İrlanda’da yer alan Trinity College of Dublin tarafından yapılan çalışmada, araştırmacılar dünya pazarının yüzde 82'sini oluşturan polipropilen biberonları test etti.
Nature Food dergisinde yayımlanan araştırmada, ekip 10 farklı biberonda bebek maması yapmak için Dünya Sağlık Örgütü (DSÖ) tarafından hazırlanan uluslararası sterilizasyon kurallarını takip etti. Bu kapsamda biberon 90 derecedeki suyla temizleniyor, ardından 70 dereceye kadar ısıtılmış su ile çalkalanıyor.

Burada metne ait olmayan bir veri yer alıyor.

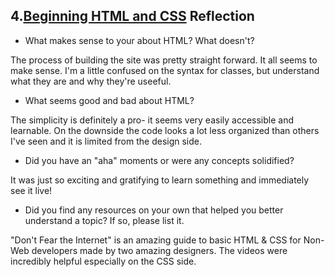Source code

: ## 4.[Beginning HTML and CSS](4_beginning_HTML_CSS/readme.mc) Reflection

* What makes sense to your about HTML? What doesn't? 

The process of building the site was pretty straight forward. It all seems to make sense. I'm a little confused on the syntax for classes, but understand what they are and why they're useeful.

* What seems good and bad about HTML?

The simplicity is definitely a pro- it seems very easily accessible and learnable. On the downside the code looks a lot less organized than others I've seen and it is limited from the design side. 

* Did you have an "aha" moments or were any concepts solidified?

It was just so exciting and gratifying to learn something and immediately see it live!

* Did you find any resources on your own that helped you better understand a topic? If so, please list it.

"Don't Fear the Internet" is an amazing guide to basic HTML & CSS for Non-Web developers made by two amazing designers. The videos were incredibly helpful especially on the CSS side. 



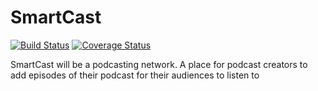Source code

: # SmartCast

[![Build Status](https://travis-ci.org/MatteoArella/SmartCast.svg?branch=master)](https://travis-ci.org/MatteoArella/SmartCast)
[![Coverage Status](https://coveralls.io/repos/github/MatteoArella/SmartCast/badge.svg?branch=master)](https://coveralls.io/github/MatteoArella/SmartCast?branch=master)

SmartCast will be a podcasting network. A place for podcast creators to add episodes of their podcast for their audiences to listen to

Araştırmacılar, hem sıcak su hem de çalkalama adımlarının, bir insan saçı genişliği mikroplastik ürettiğini belirtti. Nanoplastikler o kadar küçüktür ki sayılması çok zordur ancak bilim insanları litre başına trilyonlarca üretildiğini tahmin ediyor.
EN YÜKSEK ORAN ABD, AVRUPA VE AVUSTRALYA'DA
Bilim insanları deneysel verilerini küresel nüfusun dörtte üçünü kapsayan 48 bölgede biberonla besleme ve süt alım oranları ile birleştirdi. Ortalama olarak, bebeklerin plastik şişelerle beslendiklerinde ilk yıllarında günde 1,6 milyon mikroplastik partiküle maruz kaldığı ortaya çıktı.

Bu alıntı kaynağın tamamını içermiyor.